- _WHAT NEEDS TO BE DONE_: Bring together copies of the lines in the data below that contain the word "react".

[Recorded data]
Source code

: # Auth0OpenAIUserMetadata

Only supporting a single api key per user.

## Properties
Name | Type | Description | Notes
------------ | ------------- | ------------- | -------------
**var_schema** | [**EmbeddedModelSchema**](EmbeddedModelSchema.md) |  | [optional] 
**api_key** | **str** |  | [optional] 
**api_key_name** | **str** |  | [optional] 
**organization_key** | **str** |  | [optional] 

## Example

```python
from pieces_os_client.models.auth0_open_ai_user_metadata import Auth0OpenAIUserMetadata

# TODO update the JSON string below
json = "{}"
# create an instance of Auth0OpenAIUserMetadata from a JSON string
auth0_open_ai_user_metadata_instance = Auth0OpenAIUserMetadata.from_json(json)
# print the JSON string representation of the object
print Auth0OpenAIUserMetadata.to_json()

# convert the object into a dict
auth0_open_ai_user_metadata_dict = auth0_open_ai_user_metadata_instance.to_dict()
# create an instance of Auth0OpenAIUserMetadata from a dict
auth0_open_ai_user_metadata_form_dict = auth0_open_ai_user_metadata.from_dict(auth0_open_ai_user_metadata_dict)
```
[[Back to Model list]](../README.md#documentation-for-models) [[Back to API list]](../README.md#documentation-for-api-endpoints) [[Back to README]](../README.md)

* * *

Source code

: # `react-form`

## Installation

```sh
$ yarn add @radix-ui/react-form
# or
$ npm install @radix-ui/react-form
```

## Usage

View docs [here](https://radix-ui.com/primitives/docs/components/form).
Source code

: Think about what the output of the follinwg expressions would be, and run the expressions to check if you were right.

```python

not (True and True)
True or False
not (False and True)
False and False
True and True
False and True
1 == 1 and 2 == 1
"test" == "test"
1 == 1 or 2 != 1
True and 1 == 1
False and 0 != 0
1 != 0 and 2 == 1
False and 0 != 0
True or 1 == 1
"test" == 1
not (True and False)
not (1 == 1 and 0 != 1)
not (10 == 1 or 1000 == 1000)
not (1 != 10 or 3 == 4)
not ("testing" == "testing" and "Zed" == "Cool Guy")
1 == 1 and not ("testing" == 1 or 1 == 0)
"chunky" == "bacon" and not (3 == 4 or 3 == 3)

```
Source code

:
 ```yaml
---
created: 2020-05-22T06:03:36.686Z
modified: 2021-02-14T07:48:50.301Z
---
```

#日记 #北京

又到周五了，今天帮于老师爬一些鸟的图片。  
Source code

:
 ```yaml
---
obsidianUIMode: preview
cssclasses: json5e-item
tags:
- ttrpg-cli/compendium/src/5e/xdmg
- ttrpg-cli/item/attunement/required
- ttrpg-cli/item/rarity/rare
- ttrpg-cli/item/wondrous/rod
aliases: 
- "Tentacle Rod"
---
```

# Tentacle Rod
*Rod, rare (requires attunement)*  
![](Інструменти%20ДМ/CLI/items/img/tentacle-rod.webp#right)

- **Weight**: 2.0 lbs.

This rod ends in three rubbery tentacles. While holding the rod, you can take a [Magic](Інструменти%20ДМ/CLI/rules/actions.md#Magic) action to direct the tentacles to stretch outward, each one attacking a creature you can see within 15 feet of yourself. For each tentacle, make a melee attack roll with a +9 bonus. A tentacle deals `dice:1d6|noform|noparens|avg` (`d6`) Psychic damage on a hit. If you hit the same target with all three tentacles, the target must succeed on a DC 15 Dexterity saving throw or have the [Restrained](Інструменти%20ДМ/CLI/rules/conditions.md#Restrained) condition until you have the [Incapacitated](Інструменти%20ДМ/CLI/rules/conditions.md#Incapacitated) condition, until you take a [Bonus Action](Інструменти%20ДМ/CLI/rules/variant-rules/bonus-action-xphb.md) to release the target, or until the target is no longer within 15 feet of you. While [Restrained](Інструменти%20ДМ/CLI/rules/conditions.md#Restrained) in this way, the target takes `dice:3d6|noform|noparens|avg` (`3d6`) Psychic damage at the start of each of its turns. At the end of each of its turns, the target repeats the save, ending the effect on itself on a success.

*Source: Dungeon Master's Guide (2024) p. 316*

- _ANSWER SECTION_:
: # `react-form`
$ yarn add @radix-ui/react-form
$ npm install @radix-ui/react-form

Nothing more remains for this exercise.